Target enrichment with cell-free DNA
Sequencing of cell-free DNA (cfDNA) faces similar challenges to that of formalin-compromised and FFPE samples. We, therefore, set out to test the performance of ThruPLEX DNA-Seq HV with wild-type cfDNA and cfDNA containing eight confirmed single-nucleotide variants (SNVs) occurring at a 5% allelic frequency. While mean target coverage was comparable between ThruPLEX HV and NEBNext Ultra II libraries (Figure 6), ThruPLEX HV detected more positive variants in both the wild-type cfDNA and cfDNA reference containing confirmed SNVs (Figure 7).
Conclusion
ThruPLEX DNA-Seq HV is a simple, fast, accurate system with only three addition steps that can be completed in a single tube in two hours. The ThruPLEX DNA-Seq HV library preparation kit for Illumina sequencing elevates the ThruPLEX family by increasing starting input volume and expanding the amount of starting material when compared to previous ThruPLEX DNA-seq kits. Along with these improvements, ThruPLEX DNA-Seq HV retains the coveted ThruPLEX single-tube workflow with no intermediate cleanup steps. Through workflow optimization and reformulation, ThruPLEX DNA-Seq HV outperforms NEBNext Ultra II in coverage of regions with increasing GC content as well as in the detection of variants in both FFPE and cell-free DNA.
Methods
DNA preparation
Human genomic DNA from Horizon Discovery (Cat. #s HD701, HD803, and HD200) was sheared on a Covaris M220 following the 250-bp shearing protocol. Sheared input material and cfDNA material not requiring shearing (Horizon Discovery, Cat. #s HD776 and HD777) were evaluated for correct size on an Agilent 2100 BioAnalyzer using Agilent High Sensitivity DNA Reagents.

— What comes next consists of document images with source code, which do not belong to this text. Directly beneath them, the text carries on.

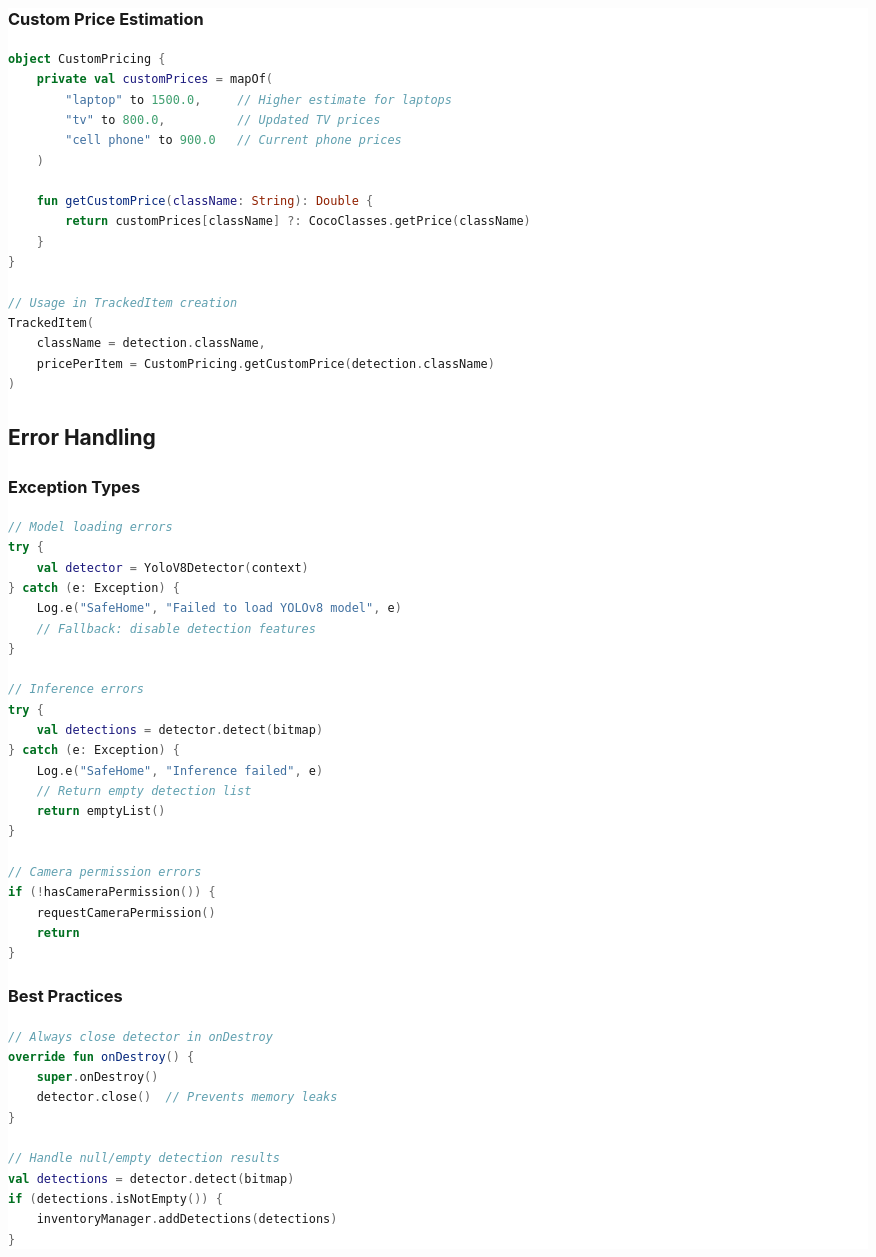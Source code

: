 ### Custom Price Estimation
```kotlin
object CustomPricing {
    private val customPrices = mapOf(
        "laptop" to 1500.0,     // Higher estimate for laptops
        "tv" to 800.0,          // Updated TV prices
        "cell phone" to 900.0   // Current phone prices
    )
    
    fun getCustomPrice(className: String): Double {
        return customPrices[className] ?: CocoClasses.getPrice(className)
    }
}

// Usage in TrackedItem creation
TrackedItem(
    className = detection.className,
    pricePerItem = CustomPricing.getCustomPrice(detection.className)
)
```

## Error Handling

### Exception Types
```kotlin
// Model loading errors
try {
    val detector = YoloV8Detector(context)
} catch (e: Exception) {
    Log.e("SafeHome", "Failed to load YOLOv8 model", e)
    // Fallback: disable detection features
}

// Inference errors
try {
    val detections = detector.detect(bitmap)
} catch (e: Exception) {
    Log.e("SafeHome", "Inference failed", e)
    // Return empty detection list
    return emptyList()
}

// Camera permission errors
if (!hasCameraPermission()) {
    requestCameraPermission()
    return
}
```

### Best Practices
```kotlin
// Always close detector in onDestroy
override fun onDestroy() {
    super.onDestroy()
    detector.close()  // Prevents memory leaks
}

// Handle null/empty detection results
val detections = detector.detect(bitmap)
if (detections.isNotEmpty()) {
    inventoryManager.addDetections(detections)
}

```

The concentration of these samples was measured using a Qubit 2.0 Fluorometer with the Quant-iT dsDNA Assay kit, high sensitivity (Thermo Fisher Scientific).
Library preparation
Libraries were prepared following the manufacturer's instructions using the ThruPLEX DNA-Seq HV kit or NEB Next Ultra II kit. All libraries were generated using dual indexes. Amplified libraries were purified using AMPure XP beads (Beckman Coulter) and eluted in low-TE buffer for whole-genome sequencing (WGS). Purified library size was assessed on the Agilent 2100 BioAnalyzer using Agilent High Sensitivity DNA Reagents. Libraries were quantified by qPCR using the Library Quantification Kit (Takara Bio, Cat. # 638324) or Qubit 2.0 Fluorometer with the Quant-iT dsDNA Assay kit, high sensitivity (Thermo Fisher Scientific).
Target capture
Amplified libraries were purified with AMPure beads and pooled for target capture with the IDT's xGEN Pan Cancer Panel covering 800 kb of the human genome.
Illumina sequencing
Quantified post-PCR libraries were pooled and loaded onto an Illumina NextSeq 500/550 v2.5 flow cell for sequencing. Libraries were loaded following Illumina recommended loading concentrations.
Data analysis
Raw sequencing reads were downsampled to equal numbers across all samples using seqtk (v1.3-r106) and quality processed to remove adapters and low-quality bases using trimmomatic (v0.36). Quality processed reads were aligned to the UCSC hg19 reference genome with bowtie2 (v2.3.4.1) with default parameters. Resulting SAM files were coordinate sorted using Picard SortSam (v2.18.3) and converted to BAM files with samtools view (v1.8). Duplicate reads were identified and marked from sorted BAM files with picard MarkDuplicates (v2.18.3) and used as input to collect alignment, insert size, GC bias, and various WGS metrics with Picard AlignmentSummaryMetrics (v2.18.3), Picard CollectInsertSizeMetrics (v2.18.3), Picard CollectGcBiasMetrics (v2.18.3), and Picard CollectWgsMetrics (v2.18.3), respectively. Variants were called using VarDict with a minimum of 30X coverage and a minimum of 0.5% allele frequency.